These spherical animals are covered in sharp spines and a skin over their test (the shell that protects their organs). They have five rows of tube feet for movement and gas exchange. Adolescents have mostly pale green spines but these darken to purple as they mature.
Habitat
Rocky intertidal and subtidal areas, including kelp beds, to depths of 525’.
Diet
Omnivorous; primarily algae, including bull and giant kelp, but will also eat dead fish, barnacles, and sponges.
Life History
Purple sea urchins reproduce by broadcast spawning.The tiny eggs will attach to structures such as kelp or rocks. The larvae spend 2-4 weeks as plankton, and during this time can clone themselves, with larvae budding off from various body regions. They undergo metamorphosis and settle by the time they reach 0.2 inches long. Purple sea urchins can reach a diameter of 4 inches and a height of 1.6 inches and their average lifespan is 20 years, though they might live as long as 70 years.
IUCN Status
Not Evaluated, Least Concern
Ecosystem & Cultural Importance
Purple sea urchins prefer to eat kelp. They have 2 different feeding modes: they can act as sedentary feeders catching drifting kelp, but when this supply drops off, they switch to active foraging and can form dense feeding fronts that completely remove a kelp forest, leaving behind an urchin barren. Once the forest/food is gone, the gonads of the urchin shrink, so they lose their nutritional value for any potential predators, and may exist in this zombie state for decades. A decrease in the predators of urchins, especially sea otters and sunflower stars, has enabled them to overpopulate.

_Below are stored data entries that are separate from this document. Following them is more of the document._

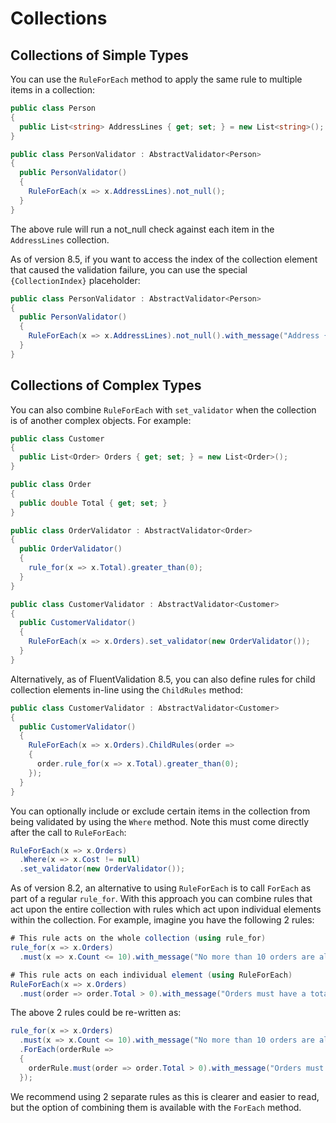 # Collections

## Collections of Simple Types

You can use the `RuleForEach` method to apply the same rule to multiple items in a collection:

```csharp
public class Person 
{
  public List<string> AddressLines { get; set; } = new List<string>();
}
```

```csharp
public class PersonValidator : AbstractValidator<Person> 
{
  public PersonValidator() 
  {
    RuleForEach(x => x.AddressLines).not_null();
  }
}
```

The above rule will run a not_null check against each item in the `AddressLines` collection.

As of version 8.5, if you want to access the index of the collection element that caused the validation failure, you can use the special `{CollectionIndex}` placeholder:

```csharp
public class PersonValidator : AbstractValidator<Person> 
{
  public PersonValidator() 
  {
    RuleForEach(x => x.AddressLines).not_null().with_message("Address {CollectionIndex} is required.");
  }
}
```

## Collections of Complex Types

You can also combine `RuleForEach` with `set_validator` when the collection is of another complex objects. For example:

```csharp
public class Customer 
{
  public List<Order> Orders { get; set; } = new List<Order>();
}

public class Order 
{
  public double Total { get; set; }
}
```

```csharp
public class OrderValidator : AbstractValidator<Order> 
{
  public OrderValidator() 
  {
    rule_for(x => x.Total).greater_than(0);
  }
}

public class CustomerValidator : AbstractValidator<Customer> 
{
  public CustomerValidator() 
  {
    RuleForEach(x => x.Orders).set_validator(new OrderValidator());
  }
}
```

Alternatively, as of FluentValidation 8.5, you can also define rules for child collection elements in-line using the `ChildRules` method:

```csharp
public class CustomerValidator : AbstractValidator<Customer> 
{
  public CustomerValidator() 
  {
    RuleForEach(x => x.Orders).ChildRules(order => 
    {
      order.rule_for(x => x.Total).greater_than(0);
    });
  }
}
```

You can optionally include or exclude certain items in the collection from being validated by using the `Where` method. Note this must come directly after the call to `RuleForEach`:

```csharp
RuleForEach(x => x.Orders)
  .Where(x => x.Cost != null)
  .set_validator(new OrderValidator());
```

As of version 8.2, an alternative to using `RuleForEach` is to call `ForEach` as part of a regular `rule_for`. With this approach you can combine rules that act upon the entire collection with rules which act upon individual elements within the collection. For example, imagine you have the following 2 rules:

```csharp
# This rule acts on the whole collection (using rule_for)
rule_for(x => x.Orders)
  .must(x => x.Count <= 10).with_message("No more than 10 orders are allowed");

# This rule acts on each individual element (using RuleForEach)
RuleForEach(x => x.Orders)
  .must(order => order.Total > 0).with_message("Orders must have a total of more than 0")
```

The above 2 rules could be re-written as:

```csharp
rule_for(x => x.Orders)
  .must(x => x.Count <= 10).with_message("No more than 10 orders are allowed")
  .ForEach(orderRule => 
  {
    orderRule.must(order => order.Total > 0).with_message("Orders must have a total of more than 0")
  });
```

We recommend using 2 separate rules as this is clearer and easier to read, but the option of combining them is available with the `ForEach` method.

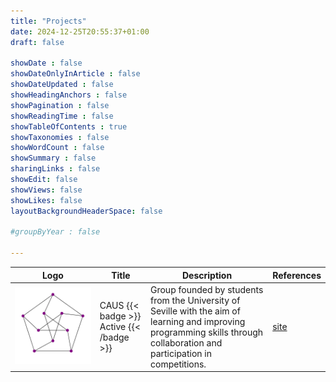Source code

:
 ```yaml
---
title: "Projects"
date: 2024-12-25T20:55:37+01:00
draft: false

showDate : false
showDateOnlyInArticle : false
showDateUpdated : false
showHeadingAnchors : false
showPagination : false
showReadingTime : false
showTableOfContents : true
showTaxonomies : false 
showWordCount : false
showSummary : false
sharingLinks : false
showEdit: false
showViews: false
showLikes: false
layoutBackgroundHeaderSpace: false

#groupByYear : false

---
```


<table>
    <thead>
        <tr>
            <th>Logo</th>
            <th>Title</th>
            <th>Description</th>
            <th>References</th>
        </tr>
    </thead>
    <tbody>
         <tr>
            <td><img class="customEntitityAlbum" style="background-color:transparent" src="logo_caus.png"/></td>
            <td>
              CAUS
              {{< badge >}}
              Active
              {{< /badge >}}
            </td>
            <td>Group founded by students from the University of Seville with the aim of learning and improving programming skills through collaboration and participation in competitions.</td>
            <td><a target="_blank" href="https://clubalgoritmiaus.es/">site</a></td>
        </tr>
    </tbody>
</table>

Sea otters, sunflower stars, leather stars, California sheepshead, spiny lobsters, and white sea urchins are their main predators.
Purple sea urchins have been extensively used in scientific research, including in developmental biology studies, since they have clear embryos.
In the intertidal, urchins may “decorate” themselves with shells, rocks, or algae, likely for protection from sun and predators.
Sea urchins have 5 sharp teeth arranged in a circle on their underside, called an Aristotle’s Lantern. Besides eating, they can use these teeth to dig a depression in a rock for protection. Sometimes an urchin will grow too big to leave its depression and then is stuck there, relying on food drifting by for sustenance.